Event #4: Visiting the Neonatal Intensive Care Unit

By the time my first child was three years old, I had decided there were three possibilities regarding God’s existence:

a) He didn’t exist
b) He existed but was some kind of jerk or moron who couldn’t manage a just universe
c) He existed and was so infinitely more advanced than I was that it was impossible for me to understand the method behind the apparent madness

Most Christians prefer something close to “c”, but I was a father and a scientist at this point in my life, so I had grave doubts that in His infinite advancement God had somehow not acquired anything like the love I felt toward my daughter. If his love and intellect were more advanced, wouldn’t he just have more of the same love I felt? And if so, wouldn’t he move mountains, entire planets and galaxies just to ensure that none of the disgusting and meaningless harms that afflict daughters every day would afflict one of his own?

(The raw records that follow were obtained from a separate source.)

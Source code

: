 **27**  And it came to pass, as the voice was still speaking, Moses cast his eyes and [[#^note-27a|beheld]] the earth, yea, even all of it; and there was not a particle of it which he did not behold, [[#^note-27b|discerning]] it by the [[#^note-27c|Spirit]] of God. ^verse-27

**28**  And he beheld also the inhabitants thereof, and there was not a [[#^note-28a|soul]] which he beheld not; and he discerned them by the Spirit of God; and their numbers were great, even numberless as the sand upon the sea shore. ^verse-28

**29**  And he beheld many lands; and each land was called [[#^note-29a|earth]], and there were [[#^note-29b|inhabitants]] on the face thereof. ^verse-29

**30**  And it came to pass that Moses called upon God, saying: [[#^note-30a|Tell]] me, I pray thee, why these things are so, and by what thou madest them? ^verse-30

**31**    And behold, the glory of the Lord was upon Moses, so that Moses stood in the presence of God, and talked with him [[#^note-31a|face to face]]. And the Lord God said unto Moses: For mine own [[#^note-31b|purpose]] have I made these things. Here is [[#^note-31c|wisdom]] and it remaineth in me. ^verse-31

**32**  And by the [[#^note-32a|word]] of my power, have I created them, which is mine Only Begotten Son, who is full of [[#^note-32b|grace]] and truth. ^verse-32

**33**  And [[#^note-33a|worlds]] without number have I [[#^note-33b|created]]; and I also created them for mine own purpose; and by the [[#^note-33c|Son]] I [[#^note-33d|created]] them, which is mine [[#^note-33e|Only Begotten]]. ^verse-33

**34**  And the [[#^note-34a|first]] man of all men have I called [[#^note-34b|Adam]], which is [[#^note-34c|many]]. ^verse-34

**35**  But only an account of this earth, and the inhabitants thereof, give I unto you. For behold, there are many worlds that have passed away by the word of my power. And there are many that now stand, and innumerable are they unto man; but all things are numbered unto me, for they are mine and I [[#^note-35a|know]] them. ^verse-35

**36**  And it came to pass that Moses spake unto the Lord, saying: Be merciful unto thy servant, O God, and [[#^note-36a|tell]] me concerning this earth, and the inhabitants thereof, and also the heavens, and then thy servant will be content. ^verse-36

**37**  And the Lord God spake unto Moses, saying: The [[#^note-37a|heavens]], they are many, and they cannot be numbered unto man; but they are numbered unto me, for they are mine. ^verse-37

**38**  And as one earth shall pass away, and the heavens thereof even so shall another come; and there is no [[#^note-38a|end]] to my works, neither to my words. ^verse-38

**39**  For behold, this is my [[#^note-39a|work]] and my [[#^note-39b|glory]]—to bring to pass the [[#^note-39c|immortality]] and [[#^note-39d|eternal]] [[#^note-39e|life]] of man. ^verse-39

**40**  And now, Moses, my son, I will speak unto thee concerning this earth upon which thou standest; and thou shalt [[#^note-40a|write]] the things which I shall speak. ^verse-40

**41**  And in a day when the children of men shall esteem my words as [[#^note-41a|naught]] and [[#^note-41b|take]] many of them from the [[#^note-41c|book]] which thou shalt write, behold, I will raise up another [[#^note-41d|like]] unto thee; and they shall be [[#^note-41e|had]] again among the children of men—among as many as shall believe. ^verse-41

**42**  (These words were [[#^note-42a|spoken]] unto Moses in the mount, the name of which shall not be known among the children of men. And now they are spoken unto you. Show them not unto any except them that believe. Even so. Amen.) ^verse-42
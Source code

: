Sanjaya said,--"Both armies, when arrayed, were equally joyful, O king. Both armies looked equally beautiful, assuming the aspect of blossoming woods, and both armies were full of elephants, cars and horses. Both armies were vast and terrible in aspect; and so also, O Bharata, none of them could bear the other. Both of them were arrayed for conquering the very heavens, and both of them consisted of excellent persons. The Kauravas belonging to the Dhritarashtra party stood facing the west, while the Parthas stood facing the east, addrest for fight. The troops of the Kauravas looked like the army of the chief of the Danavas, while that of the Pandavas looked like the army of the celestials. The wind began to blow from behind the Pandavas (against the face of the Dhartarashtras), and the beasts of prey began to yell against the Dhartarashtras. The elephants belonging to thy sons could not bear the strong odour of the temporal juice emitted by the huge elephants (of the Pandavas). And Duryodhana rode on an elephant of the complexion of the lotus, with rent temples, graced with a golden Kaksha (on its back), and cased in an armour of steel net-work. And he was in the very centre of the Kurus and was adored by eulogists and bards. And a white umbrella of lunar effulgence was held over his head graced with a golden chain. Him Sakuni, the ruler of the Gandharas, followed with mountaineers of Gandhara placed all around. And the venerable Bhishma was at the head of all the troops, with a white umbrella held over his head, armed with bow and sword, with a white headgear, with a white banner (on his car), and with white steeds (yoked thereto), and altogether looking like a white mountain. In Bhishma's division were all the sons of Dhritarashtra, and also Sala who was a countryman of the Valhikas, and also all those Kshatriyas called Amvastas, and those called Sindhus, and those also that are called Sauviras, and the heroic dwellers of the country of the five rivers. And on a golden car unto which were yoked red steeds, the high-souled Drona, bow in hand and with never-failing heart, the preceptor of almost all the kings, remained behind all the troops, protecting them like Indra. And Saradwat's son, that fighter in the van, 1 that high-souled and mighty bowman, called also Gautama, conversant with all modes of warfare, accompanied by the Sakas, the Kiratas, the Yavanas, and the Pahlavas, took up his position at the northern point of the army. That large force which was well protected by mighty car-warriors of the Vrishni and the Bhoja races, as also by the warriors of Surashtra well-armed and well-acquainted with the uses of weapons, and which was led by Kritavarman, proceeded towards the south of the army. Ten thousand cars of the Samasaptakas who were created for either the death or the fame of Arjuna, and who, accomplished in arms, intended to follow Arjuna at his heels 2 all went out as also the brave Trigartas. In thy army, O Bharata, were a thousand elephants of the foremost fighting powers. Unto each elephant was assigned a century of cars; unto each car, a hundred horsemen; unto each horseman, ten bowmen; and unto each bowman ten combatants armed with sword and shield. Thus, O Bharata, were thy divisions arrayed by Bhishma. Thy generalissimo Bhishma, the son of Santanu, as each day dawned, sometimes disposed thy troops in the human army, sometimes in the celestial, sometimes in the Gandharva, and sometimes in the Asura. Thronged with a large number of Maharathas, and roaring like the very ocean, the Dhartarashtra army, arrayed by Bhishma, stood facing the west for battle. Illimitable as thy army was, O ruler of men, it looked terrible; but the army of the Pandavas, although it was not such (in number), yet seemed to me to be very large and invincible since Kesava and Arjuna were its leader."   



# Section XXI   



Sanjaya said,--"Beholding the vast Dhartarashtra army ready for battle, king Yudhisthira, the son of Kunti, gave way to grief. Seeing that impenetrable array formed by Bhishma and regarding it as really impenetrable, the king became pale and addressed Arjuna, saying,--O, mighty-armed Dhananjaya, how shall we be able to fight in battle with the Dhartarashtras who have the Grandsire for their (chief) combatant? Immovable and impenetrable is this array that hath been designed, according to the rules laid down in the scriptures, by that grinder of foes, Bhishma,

I hadn’t resolved the issue before my son was born—one month early, with breathing difficulties. During one of several visits to the Neonatal Intensive Care Unit, where I saw many babies in much worse shape than mine, I recall feeling ashamed for all the thoughtless responses I had given people who had asked me the why-so-much-suffering question over the years. No loving father with omnipotence in his toolkit could stop himself from stopping this, I thought. And this was a miniscule (if heart-wrenching) fraction of the suffering presently occurring in the world. “c” wasn’t just an inadequate answer anymore, it was an intensely offensive one.

So in those blurry days when I had a moment to think about something other than when my son would be well enough to come home from the hospital, I had this fleeting thought about the existence of God: either God doesn’t exist or He exists but is an unfit manager. It was while I was in the NICU, fixed on the desperate rise and fall of a panting baby’s chest, that I first allowed my conscious mind to say, “I am an atheist”. That is when I stopped sincerely praying.